111 Reference Human Epigenomes Now Mapped
Different cell types intriguingly varied
Each cell in a person’s body contains the same three billion letter DNA encyclopedia. But the many different cell types throughout the body (brain, bone, heart, skin, etc.) represent different readers of that encyclopedia who have each highlighted their favorite parts, dog-eared certain pages, annotated interesting paragraphs, and crossed out things they find dull or uninteresting. These markings constitute the epigenome. “The epigenome tells us what are the important parts to read,” says Manolis Kellis, PhD, professor of computer science at the Massachusetts Institute of Technology (MIT).
And now the marked up encyclopedias are available to all. A February 2015 Nature paper by the Roadmap Epigenomics Consortium, of which Kellis is a part, reports that they have mapped the epigenomes for 111 different human cell types. In addition, the researchers compared the different cell types’ epigenomic signatures and even uncovered some possible ways the epigenome may play a role in disease.
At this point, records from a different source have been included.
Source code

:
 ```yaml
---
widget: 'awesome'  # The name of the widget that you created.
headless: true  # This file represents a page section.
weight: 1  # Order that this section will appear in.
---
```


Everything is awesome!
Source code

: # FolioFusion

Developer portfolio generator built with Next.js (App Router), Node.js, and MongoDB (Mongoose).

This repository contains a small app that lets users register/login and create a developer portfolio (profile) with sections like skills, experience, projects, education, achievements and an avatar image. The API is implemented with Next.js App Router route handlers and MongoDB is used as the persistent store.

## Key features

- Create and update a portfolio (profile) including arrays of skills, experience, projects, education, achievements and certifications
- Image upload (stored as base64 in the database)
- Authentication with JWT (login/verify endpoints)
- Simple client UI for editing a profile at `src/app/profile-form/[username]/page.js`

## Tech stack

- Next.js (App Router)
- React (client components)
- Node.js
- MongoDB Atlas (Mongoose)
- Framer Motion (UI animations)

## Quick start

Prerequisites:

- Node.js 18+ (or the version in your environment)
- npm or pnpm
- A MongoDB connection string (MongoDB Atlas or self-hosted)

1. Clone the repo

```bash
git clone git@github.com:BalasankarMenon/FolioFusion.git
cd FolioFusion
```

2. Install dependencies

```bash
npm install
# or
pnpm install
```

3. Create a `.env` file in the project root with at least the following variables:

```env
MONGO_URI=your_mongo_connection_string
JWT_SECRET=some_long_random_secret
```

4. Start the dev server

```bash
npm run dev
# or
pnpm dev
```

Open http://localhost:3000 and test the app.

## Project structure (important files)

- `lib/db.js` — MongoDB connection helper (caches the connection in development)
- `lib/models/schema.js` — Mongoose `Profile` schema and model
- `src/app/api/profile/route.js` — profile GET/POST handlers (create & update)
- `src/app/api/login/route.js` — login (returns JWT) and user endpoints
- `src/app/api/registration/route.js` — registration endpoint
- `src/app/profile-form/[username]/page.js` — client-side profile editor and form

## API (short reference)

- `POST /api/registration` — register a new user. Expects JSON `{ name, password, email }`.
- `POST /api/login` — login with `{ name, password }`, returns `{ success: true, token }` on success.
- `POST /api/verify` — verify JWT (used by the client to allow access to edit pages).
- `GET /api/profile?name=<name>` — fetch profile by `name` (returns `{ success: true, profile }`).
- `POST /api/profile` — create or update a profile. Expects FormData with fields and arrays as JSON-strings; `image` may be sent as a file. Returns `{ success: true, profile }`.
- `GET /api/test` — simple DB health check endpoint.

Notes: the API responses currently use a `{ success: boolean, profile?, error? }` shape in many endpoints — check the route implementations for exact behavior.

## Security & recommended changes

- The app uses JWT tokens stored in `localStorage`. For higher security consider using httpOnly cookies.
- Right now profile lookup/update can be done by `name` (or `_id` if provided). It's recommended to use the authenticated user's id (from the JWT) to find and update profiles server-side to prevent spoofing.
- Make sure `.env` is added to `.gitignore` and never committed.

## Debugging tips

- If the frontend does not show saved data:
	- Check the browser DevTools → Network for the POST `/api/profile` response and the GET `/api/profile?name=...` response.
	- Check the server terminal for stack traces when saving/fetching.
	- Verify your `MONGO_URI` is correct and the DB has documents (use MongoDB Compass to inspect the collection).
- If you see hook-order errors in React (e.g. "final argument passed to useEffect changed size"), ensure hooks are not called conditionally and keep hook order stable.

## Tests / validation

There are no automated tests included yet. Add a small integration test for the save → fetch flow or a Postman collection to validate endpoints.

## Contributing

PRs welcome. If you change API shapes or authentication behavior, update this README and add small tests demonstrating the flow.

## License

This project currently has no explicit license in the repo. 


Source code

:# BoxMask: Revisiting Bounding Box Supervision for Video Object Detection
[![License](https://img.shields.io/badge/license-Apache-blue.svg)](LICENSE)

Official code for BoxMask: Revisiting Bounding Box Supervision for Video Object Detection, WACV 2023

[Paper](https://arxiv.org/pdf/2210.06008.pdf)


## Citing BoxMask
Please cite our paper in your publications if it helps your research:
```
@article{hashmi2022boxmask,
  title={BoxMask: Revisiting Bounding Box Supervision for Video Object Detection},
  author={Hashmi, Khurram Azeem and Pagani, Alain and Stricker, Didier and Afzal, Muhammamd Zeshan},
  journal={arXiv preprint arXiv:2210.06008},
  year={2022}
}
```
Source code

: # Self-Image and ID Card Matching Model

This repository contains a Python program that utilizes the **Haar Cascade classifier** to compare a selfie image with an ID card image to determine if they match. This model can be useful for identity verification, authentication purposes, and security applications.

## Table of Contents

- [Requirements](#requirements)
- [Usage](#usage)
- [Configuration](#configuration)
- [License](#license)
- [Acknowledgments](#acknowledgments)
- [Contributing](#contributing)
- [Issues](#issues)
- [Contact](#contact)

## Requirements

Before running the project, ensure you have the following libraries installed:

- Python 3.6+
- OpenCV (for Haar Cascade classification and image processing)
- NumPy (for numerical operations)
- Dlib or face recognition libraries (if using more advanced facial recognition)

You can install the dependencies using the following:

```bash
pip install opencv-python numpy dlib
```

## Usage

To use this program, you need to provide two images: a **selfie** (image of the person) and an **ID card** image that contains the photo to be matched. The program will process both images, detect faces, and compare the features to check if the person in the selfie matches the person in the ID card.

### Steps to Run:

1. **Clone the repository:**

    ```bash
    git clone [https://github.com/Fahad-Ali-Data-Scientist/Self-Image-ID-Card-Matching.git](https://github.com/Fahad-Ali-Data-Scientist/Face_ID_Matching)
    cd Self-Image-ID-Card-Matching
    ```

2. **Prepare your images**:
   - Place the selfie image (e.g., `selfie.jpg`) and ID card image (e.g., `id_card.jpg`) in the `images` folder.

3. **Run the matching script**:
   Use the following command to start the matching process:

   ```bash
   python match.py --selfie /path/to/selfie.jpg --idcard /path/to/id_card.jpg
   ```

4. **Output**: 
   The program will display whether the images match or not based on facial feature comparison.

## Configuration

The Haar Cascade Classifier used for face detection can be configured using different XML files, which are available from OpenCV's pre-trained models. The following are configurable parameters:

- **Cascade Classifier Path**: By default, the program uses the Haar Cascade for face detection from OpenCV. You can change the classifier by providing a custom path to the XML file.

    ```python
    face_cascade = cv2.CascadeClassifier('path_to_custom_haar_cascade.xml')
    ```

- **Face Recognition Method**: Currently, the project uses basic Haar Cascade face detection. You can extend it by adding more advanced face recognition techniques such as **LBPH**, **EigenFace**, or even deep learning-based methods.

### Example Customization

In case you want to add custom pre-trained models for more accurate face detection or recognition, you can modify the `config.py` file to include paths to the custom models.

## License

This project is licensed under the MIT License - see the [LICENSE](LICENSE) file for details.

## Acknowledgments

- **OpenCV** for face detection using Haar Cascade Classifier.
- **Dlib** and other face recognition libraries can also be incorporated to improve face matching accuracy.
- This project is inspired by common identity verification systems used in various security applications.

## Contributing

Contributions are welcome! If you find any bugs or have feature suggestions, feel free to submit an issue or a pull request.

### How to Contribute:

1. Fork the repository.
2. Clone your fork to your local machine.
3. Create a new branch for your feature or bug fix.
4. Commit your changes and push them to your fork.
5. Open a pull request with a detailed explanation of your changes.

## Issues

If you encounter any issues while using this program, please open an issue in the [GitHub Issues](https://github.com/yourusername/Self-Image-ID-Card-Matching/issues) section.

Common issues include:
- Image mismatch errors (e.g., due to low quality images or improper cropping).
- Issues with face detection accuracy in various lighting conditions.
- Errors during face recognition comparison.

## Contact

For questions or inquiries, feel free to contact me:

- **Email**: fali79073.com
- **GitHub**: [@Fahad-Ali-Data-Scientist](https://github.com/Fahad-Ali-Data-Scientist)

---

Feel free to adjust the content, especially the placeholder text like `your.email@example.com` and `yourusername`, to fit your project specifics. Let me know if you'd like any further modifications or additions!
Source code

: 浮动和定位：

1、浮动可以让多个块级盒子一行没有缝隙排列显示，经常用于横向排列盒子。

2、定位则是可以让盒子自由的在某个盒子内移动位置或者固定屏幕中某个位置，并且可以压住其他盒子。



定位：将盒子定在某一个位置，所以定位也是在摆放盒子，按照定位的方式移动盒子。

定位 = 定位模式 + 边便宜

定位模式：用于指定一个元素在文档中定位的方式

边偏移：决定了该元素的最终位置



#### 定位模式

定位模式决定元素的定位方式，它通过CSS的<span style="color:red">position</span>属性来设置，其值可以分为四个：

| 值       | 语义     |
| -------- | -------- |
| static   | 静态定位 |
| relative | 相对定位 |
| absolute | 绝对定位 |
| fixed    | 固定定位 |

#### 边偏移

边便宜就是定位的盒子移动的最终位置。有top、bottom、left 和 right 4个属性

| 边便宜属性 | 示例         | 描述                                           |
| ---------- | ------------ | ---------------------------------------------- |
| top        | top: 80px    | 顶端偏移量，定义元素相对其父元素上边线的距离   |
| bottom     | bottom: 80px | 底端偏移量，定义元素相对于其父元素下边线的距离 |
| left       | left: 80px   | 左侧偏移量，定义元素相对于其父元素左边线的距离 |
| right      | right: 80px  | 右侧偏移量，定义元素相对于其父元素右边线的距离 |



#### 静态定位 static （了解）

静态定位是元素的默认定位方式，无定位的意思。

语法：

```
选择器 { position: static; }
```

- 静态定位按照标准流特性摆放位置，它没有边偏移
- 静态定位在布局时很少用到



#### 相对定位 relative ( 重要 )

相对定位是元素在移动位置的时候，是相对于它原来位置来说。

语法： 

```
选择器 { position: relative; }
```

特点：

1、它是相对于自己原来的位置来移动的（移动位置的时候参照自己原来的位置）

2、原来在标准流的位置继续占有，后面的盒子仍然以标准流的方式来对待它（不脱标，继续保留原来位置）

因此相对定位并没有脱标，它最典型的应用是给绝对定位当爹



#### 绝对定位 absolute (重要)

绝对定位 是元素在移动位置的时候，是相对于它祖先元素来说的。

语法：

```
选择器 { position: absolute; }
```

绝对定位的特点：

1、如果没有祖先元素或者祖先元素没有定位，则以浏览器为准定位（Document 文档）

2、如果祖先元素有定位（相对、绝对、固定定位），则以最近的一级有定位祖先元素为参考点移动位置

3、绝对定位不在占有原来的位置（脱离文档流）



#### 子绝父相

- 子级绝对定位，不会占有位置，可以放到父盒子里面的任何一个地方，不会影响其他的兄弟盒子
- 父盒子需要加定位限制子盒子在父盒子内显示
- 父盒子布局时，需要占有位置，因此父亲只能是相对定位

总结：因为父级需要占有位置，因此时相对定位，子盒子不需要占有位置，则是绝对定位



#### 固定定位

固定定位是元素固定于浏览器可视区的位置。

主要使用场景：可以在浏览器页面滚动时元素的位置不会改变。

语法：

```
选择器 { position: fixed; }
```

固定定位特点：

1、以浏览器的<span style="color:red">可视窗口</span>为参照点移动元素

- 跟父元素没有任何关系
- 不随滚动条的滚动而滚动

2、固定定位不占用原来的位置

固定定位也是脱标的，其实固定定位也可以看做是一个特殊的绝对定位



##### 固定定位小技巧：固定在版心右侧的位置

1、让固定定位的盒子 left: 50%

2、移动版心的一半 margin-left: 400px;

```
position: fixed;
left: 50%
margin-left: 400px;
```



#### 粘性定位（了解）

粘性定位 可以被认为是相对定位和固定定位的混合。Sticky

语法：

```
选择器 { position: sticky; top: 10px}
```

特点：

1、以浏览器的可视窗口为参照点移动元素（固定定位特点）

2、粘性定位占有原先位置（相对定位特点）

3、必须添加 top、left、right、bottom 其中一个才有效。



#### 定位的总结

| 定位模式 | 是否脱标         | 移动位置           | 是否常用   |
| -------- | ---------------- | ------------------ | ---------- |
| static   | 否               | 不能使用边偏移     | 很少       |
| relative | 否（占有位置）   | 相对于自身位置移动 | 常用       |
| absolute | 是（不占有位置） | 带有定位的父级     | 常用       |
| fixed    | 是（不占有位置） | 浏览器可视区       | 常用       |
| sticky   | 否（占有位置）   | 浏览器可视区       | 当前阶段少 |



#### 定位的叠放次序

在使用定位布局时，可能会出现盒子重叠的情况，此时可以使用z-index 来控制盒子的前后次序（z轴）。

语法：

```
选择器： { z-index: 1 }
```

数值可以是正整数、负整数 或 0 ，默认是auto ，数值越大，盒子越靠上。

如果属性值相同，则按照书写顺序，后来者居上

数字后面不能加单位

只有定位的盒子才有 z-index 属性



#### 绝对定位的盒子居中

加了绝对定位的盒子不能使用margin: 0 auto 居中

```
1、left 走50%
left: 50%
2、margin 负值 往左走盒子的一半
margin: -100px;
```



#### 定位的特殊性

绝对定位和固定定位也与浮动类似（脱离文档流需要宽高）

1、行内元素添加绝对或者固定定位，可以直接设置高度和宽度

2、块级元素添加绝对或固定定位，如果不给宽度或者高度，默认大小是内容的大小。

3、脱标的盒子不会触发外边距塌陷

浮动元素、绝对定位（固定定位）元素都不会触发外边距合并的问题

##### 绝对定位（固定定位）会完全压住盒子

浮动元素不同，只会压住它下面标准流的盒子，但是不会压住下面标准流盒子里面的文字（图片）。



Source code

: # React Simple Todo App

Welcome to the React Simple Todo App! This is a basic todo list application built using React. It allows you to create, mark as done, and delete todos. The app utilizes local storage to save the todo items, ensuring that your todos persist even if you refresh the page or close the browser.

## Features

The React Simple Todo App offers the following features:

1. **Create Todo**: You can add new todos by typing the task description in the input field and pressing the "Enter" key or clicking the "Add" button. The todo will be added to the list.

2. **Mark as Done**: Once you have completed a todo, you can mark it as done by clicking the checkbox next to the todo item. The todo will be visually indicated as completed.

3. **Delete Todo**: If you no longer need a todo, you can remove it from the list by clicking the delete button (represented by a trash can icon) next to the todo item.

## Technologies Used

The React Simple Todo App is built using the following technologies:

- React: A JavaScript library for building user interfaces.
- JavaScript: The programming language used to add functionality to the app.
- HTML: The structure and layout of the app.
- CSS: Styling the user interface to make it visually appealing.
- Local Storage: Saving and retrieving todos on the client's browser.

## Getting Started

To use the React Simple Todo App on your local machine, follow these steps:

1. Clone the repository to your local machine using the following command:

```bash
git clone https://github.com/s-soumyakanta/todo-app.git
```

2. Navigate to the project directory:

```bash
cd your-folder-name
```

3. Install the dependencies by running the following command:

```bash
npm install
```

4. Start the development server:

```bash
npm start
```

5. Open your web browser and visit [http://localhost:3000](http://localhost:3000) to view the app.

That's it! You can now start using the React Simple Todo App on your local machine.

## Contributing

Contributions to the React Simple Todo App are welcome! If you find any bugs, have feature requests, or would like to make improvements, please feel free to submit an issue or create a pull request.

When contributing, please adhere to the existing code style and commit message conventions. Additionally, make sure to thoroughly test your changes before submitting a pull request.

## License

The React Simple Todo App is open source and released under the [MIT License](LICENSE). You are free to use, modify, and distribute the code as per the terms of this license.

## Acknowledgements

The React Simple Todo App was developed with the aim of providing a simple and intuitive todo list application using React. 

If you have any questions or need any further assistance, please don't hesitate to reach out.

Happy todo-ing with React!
Epigenetic changes in different kinds of cells include such things as DNA methylation and modifications to the histones around which DNA is wrapped (like beads on a string) in the cell nucleus. These kinds of changes affect which genes in the cell are expressed at any particular time.
To map all such changes for 111 different human cell types—an enormous task in itself—the Consortium used a variety of assays to pull out the modified parts of the genome and then sequence the attached DNA to determine its location in the genome. This produced an epigenomic map showing each kind of modification for each type of cell.
The next step, Kellis says, was to figure out how the marks have meaning. For that, he and his colleagues turned to hidden Markov models capable of identifying underlying patterns in the epigenome maps. “Some patterns happen at the starts of genes; others in the gene; others in places that are repressed,” Kellis says. These patterns revealed regulatory modules of coordinated activity as well as their likely activators and repressors.
Once that was understood, Kellis says, “Then we could start studying the differences.” And some interesting ones were noted. For example, many cells derived from embryonic stem cells clustered closely with other embryonic stem cells rather than their corresponding tissues, suggesting their stem cell nature was still predominant. For one particular enhancer signal, fetal brain and germinal matrix cells cluster with neural stem cells rather than adult brain cells.
Going a step further, the researchers looked at how the epigenomic data sets squared with disease-associated variants identified in various genome-wide association studies (GWAS). In many cases, disease variants were enriched in epigenomic modifications for trait-specific tissues. For example, the team looked across the genome at all the genetic variants associated with blood pressure and found that they tend to be active in cells in the left ventricle of the heart. “These are genetic differences that affect the circuitry that turns the genes on and off,” Kellis says. Thus, the way cells are controlled in the left ventricle has something to do with how much pressure builds up.
A separate Nature paper by the Consortium also reported that the epigenomic signature for a cancerous tumor could help identify the originating site of the cancer—a piece of information that is sometimes unknown and confounds appropriate treatment.
This work is important, Kellis says, because it provides access not just to the protein coding part of the genome, but also to the hidden control circuitry. “We can read the circuitry of the genome and understand which genes are active and use that to understand where the genetic predispositions to disease lie within the genome,” he says.